● **The task**:
Copy exactly the lines from the first line of the records below through the line containing "colleagues, q=0.9 & within original 50\%", including both, and nothing else.

● **Records supplied**:

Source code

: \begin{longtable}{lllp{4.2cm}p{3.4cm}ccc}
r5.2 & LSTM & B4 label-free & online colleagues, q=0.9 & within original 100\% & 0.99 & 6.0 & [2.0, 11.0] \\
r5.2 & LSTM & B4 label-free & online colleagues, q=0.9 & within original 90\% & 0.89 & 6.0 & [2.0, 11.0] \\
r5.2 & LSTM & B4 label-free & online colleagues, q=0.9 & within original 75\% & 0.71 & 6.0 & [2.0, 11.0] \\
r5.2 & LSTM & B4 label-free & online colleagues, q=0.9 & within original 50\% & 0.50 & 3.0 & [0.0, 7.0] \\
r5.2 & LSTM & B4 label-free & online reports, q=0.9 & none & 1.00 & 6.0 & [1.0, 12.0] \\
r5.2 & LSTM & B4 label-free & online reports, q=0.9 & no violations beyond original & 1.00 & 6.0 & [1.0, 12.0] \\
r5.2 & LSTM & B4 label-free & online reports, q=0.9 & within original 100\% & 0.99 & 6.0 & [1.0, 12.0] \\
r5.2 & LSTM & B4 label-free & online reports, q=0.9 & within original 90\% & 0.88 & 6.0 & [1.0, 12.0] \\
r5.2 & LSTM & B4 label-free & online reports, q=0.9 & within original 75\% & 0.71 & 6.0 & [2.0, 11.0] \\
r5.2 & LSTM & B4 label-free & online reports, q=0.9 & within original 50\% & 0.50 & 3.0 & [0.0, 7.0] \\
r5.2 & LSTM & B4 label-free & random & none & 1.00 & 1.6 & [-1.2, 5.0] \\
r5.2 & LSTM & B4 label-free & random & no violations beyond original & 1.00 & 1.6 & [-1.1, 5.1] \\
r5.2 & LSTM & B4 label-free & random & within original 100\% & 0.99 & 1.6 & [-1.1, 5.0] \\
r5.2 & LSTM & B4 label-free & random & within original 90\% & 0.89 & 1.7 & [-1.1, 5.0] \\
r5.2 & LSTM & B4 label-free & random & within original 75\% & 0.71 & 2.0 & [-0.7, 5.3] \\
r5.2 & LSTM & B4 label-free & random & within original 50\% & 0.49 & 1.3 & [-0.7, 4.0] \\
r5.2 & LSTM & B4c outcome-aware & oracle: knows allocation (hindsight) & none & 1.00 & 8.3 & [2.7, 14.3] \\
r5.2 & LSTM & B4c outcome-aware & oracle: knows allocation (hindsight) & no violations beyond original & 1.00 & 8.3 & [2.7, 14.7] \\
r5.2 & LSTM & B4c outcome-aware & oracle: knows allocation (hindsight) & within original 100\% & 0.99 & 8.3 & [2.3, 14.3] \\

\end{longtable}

● **Written reply**:
Source code

: \begin{longtable}{lllp{4.2cm}p{3.4cm}ccc}
r5.2 & LSTM & B4 label-free & online colleagues, q=0.9 & within original 100\% & 0.99 & 6.0 & [2.0, 11.0] \\
r5.2 & LSTM & B4 label-free & online colleagues, q=0.9 & within original 90\% & 0.89 & 6.0 & [2.0, 11.0] \\
r5.2 & LSTM & B4 label-free & online colleagues, q=0.9 & within original 75\% & 0.71 & 6.0 & [2.0, 11.0] \\
r5.2 & LSTM & B4 label-free & online colleagues, q=0.9 & within original 50\% & 0.50 & 3.0 & [0.0, 7.0] \\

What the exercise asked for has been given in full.